そして、簿記論は問題のほぼ全てが計算問題です。計算問題の場合、明確に答えが決まっているため、中途半端な知識では得点に繋がりません。
幅広い分野の内容の計算方法をしっかりと押さえることが必要になってきます。

簿記論の受験者数の推移

直近10年間の簿記論の受験者数の推移は次のようになっています。受験者数(延べ人数)

2021年   11,166人
2020年      10,757人
2019年      11,784人
2018年      11,941人
2017年      12,775人
2016年      13,936人
2015年      15,783人
2014年      17,742人
2013年      19,935人
2012年      22,983人

簿記論の受験者数は2012年には23,000人だったの対し、2021年には11,000人とここ10年で半減しています。
2021年は前年と比較し微増していますが、2020年のコロナショックから少し回復兆したことが税理士試験の受験者数からも読み取れます。

簿記論は税理士試験の登竜門で例年最も受験者数の多い科目です。税理士試験の受験者数は簿記論だけでなく税理士試験全体としても減少傾向にあります。

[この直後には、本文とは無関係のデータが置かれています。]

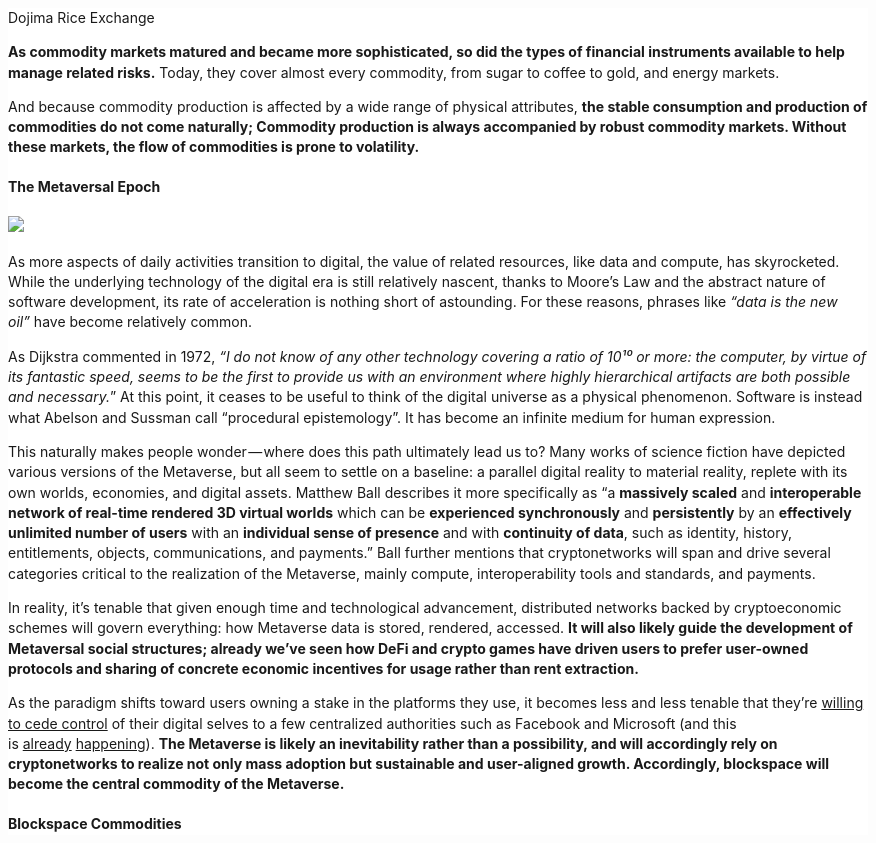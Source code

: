 Dojima Rice Exchange

**As commodity markets matured and became more sophisticated, so did the types of financial instruments available to help manage related risks.** Today, they cover almost every commodity, from sugar to coffee to gold, and energy markets.

And because commodity production is affected by a wide range of physical attributes, **the stable consumption and production of commodities do not come naturally; Commodity production is always accompanied by robust commodity markets. Without these markets, the flow of commodities is prone to volatility.**

#### The Metaversal Epoch

![](https://mirror.xyz/_next/image?url=https%3A%2F%2Fimages.mirror-media.xyz%2Fpublication-images%2FnbCrgybYPHwoEgKJvq5ZT.png&w=3840&q=75)

As more aspects of daily activities transition to digital, the value of related resources, like data and compute, has skyrocketed. While the underlying technology of the digital era is still relatively nascent, thanks to Moore’s Law and the abstract nature of software development, its rate of acceleration is nothing short of astounding. For these reasons, phrases like _“data is the new oil”_ have become relatively common.

As Dijkstra commented in 1972, _“I do not know of any other technology covering a ratio of 10¹⁰ or more: the computer, by virtue of its fantastic speed, seems to be the first to provide us with an environment where highly hierarchical artifacts are both possible and necessary._” At this point, it ceases to be useful to think of the digital universe as a physical phenomenon. Software is instead what Abelson and Sussman call “procedural epistemology”. It has become an infinite medium for human expression.

This naturally makes people wonder — where does this path ultimately lead us to? Many works of science fiction have depicted various versions of the Metaverse, but all seem to settle on a baseline: a parallel digital reality to material reality, replete with its own worlds, economies, and digital assets. Matthew Ball describes it more specifically as “a **massively scaled** and **interoperable network of real-time rendered 3D virtual worlds** which can be **experienced synchronously** and **persistently** by an **effectively unlimited number of users** with an **individual sense of presence** and with **continuity of data**, such as identity, history, entitlements, objects, communications, and payments.” Ball further mentions that cryptonetworks will span and drive several categories critical to the realization of the Metaverse, mainly compute, interoperability tools and standards, and payments.

In reality, it’s tenable that given enough time and technological advancement, distributed networks backed by cryptoeconomic schemes will govern everything: how Metaverse data is stored, rendered, accessed. **It will also likely guide the development of Metaversal social structures; already we’ve seen how DeFi and crypto games have driven users to prefer user-owned protocols and sharing of concrete economic incentives for usage rather than rent extraction.**

As the paradigm shifts toward users owning a stake in the platforms they use, it becomes less and less tenable that they’re [willing to cede control](https://nakamotoinstitute.org/crypto-anarchist-manifesto/) of their digital selves to a few centralized authorities such as Facebook and Microsoft (and this is [already](https://www.technologyreview.com/2018/08/14/240325/how-social-media-took-us-from-tahrir-square-to-donald-trump/) [happening](https://www.washingtonpost.com/technology/2021/12/22/tech-trust-survey/)). **The Metaverse is likely an inevitability rather than a possibility, and will accordingly rely on cryptonetworks to realize not only mass adoption but sustainable and user-aligned growth. Accordingly, blockspace will become the central commodity of the Metaverse.**

#### Blockspace Commodities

税理士の将来性については下記の記事で解説しています。

簿記論の難易度

簿記論は税理士試験の登竜門ではありますが、得意不得意が明確に分かれる科目です。

●必要な勉強時間
簿記論の合格に必要な時間は450時間と言われています。
この数字は予備校でよく言われる簿記論の学習に必要な目安時間です。
この数字より少ない時間で合格する人もいますし、一発で合格できない場合450時間以上の勉強時間を費やす人もいるため、あくまで参考程度の数字です。
ただ、1点客観的な事実として言えるのは、この450時間は税理士試験の各科目の中で、比較的学習時間が多い科目だということです。必須科目ながら、多くの力が求められる科目です。

●簿記論の合格率
こちらのグラフは令和元年から過去5年分の合格率の推移になります。

2020年は、22.6%と例年より高い合格率でしたが、2021年には16.5%と例年の基準に戻りました。
簿記論の合格率は多少の前後はありますが、例年上位15%が合格する競争試験だということ読み取れます。

簿記論と簿記1級はどっちが難しい?

税理士試験の簿記論と日商簿記1級は出題範囲が似ていることから、比較されることがよくあります。
簿記論と日商簿記1級では、どちらの方が難しいのでしょうか?

結論から言うと、税理士試験の簿記論の方が日商簿記1級よりも難易度が高いです。
その理由を解説します。

理由1:実施回数
日商簿記1級は年2回、6月と11月に行われます。
対して税理士簿記論は年1回、8月に行われます。
日商簿記1級は年に2回チャンスがありますが、税理士試験の簿記論は年に1回しか受験のチャンスがありません。
合格できなかった場合、また1年後の受験になるわけです。実施回数の面からしても、税理士簿記論に合格する方が難しいと考えられます。

理由2:受験資格
日商簿記1級に受験資格はなく、誰でも受験可能です。
税理士試験は受験資格があります。代表的な受験資格は次のとおりです。

大学、短大又は高等専門学校を卒業した者で、法律学又は経済学を1科目以上履修した者
大学3年次以上で、法律学又は経済学を1科目以上含む62単位以上を取得した者
日商簿記検定1級の合格者
昭和58年以降の簿記能力検定上級の合格者
法人又は事業を営む個人の会計に関する事務に通算2年以上従事した者
税理士・弁護士・公認会計士等の業務の補助の事務に通算2年以上従事した者

税理士試験の受験資格として日商簿記1級の合格者があります。
税理士試験の受験資格でよく使われるのは上記2つの学歴要件ですが、これは大卒者もしくは大学在学中の方でないと満たせない要件です。
そうでない方の場合、税理士試験の受験資格を得るために日商簿記1級や全経上級を合格を目指す方もいます。
税理士試験の受験資格になっていることからも税理士試験簿記論の難易度の方が高いと考えられます。

理由3:試験の難易度
日商簿記1級の合格率は約10%、税理士簿記論の合格率は約15%前後です。
合格率だけを見ると簿記1級の方が難易度が高そうに感じます。しかし、試験内容の方が難しさといった点でもより深い理解度が必要だです。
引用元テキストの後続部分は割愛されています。